Prediction of CO₂ solubility in electrolyte solution is important for the design of various industrial processes using CO₂. A large amount of experimental data is needed to predict the solubility accurately, as a consequence of the complex composition of electrolyte solution. 1384 experimental CO₂ solubility data in various electrolyte solutions (containing mostly Na⁺, Ca²⁺, Mg²⁺, K⁺, SO₄²⁻, and Cl⁻) from 30 references were used as training and validation data for developing a solubility model. According to the analogy between the hydrophobic solvation of CO₂ and the adsorption phenomena, the novel solubility model with only four parameters (m₀, α, k₀, and k₁) was developed to predict the CO₂ solubility in solution with various ions. The model was correlated with the CO₂ pressure and system temperature.
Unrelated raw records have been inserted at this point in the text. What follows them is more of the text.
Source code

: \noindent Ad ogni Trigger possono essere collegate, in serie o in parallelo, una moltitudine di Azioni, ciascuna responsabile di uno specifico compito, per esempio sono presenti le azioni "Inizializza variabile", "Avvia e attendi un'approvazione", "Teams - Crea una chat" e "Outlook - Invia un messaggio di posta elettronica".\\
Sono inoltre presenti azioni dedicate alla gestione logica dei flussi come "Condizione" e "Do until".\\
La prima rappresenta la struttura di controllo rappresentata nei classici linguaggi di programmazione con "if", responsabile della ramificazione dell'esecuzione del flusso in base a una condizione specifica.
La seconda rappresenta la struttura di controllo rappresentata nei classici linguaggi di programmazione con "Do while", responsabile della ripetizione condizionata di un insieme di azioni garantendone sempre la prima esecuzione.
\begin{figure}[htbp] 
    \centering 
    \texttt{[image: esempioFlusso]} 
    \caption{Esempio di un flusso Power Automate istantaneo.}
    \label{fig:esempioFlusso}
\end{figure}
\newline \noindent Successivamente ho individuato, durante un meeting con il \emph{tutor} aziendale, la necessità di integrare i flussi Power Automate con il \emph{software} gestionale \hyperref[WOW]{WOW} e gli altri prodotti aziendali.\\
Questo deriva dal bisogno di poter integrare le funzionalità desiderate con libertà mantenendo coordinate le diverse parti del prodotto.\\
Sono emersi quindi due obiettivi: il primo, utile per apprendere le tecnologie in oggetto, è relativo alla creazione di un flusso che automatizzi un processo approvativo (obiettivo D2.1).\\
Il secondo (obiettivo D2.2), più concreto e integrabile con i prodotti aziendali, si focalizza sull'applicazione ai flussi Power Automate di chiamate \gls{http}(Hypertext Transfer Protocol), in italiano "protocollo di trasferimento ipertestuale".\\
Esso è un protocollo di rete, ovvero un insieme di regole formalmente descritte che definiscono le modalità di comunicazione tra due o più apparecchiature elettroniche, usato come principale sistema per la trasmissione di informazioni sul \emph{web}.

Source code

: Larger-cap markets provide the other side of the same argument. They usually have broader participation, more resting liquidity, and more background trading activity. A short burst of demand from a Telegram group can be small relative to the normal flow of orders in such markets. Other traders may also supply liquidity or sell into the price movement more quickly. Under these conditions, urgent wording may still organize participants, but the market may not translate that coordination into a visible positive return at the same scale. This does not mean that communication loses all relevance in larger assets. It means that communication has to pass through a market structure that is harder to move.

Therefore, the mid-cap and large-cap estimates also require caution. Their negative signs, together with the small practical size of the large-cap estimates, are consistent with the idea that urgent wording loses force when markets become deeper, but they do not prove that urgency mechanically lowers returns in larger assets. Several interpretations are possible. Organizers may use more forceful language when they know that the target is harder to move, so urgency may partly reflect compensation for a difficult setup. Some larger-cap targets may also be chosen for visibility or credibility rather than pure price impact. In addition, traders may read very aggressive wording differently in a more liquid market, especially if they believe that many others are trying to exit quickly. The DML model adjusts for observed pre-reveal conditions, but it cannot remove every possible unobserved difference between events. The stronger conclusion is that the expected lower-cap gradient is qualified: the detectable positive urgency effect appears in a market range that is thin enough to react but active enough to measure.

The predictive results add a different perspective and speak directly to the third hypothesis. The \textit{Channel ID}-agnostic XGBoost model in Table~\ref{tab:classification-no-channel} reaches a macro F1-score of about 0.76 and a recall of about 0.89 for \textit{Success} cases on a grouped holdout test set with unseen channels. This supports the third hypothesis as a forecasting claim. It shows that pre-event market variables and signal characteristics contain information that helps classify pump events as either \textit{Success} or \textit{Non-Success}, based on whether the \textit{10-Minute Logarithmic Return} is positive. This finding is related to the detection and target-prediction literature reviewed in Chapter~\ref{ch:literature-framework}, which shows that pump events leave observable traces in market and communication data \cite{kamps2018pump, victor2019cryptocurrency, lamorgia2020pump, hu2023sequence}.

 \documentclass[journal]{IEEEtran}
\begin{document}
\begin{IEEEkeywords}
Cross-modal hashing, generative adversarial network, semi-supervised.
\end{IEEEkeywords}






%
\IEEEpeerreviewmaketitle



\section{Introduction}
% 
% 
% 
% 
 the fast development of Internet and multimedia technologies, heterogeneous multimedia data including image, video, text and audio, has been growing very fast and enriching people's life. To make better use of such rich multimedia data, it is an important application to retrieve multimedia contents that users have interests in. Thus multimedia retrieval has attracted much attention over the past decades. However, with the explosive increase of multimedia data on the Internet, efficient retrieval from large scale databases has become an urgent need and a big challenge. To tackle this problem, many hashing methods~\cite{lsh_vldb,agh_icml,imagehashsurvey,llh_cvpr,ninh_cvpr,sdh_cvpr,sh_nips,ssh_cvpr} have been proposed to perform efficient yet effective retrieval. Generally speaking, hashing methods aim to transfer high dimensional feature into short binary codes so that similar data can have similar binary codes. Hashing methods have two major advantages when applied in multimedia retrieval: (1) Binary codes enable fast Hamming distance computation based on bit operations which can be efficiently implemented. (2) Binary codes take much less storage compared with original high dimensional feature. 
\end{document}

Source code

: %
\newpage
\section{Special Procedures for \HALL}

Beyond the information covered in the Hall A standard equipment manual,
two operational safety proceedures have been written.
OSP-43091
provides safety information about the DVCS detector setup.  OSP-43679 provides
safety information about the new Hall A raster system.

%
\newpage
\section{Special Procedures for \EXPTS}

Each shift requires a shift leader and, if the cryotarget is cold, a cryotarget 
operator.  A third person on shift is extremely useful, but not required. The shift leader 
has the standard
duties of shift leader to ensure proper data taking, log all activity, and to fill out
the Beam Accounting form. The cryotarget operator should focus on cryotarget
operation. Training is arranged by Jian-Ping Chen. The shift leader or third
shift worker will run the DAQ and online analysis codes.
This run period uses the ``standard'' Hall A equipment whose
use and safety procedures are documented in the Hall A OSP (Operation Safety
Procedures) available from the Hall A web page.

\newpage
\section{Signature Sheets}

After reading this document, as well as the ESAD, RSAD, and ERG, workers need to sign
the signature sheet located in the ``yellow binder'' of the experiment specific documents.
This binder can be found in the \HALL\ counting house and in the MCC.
The effect of dissolved electrolytes on the CO₂ solubility was indicated by the concentration of electrostricted water molecule (h_a) in the model, which was calculated using the concentration and hydration number of dissolved ions. The developed model with four parameters—obtained from experimental CO₂ solubility data in water and single-salt solutions—reproduced the CO₂ solubility well in complex electrolyte solutions, including the solutions after CO₂–brine–rock reactions. Of the 1384 data, 94% were within a 95% prediction interval of the model. The model parameters can be used to estimate the heat of CO₂ solvation, maximum CO₂ solubility in water, and decay constant of the CO₂ solubility with respect to the h_a value. The developed model was further validated with single-salt solutions containing minor ions such as Li⁺ or Br⁻.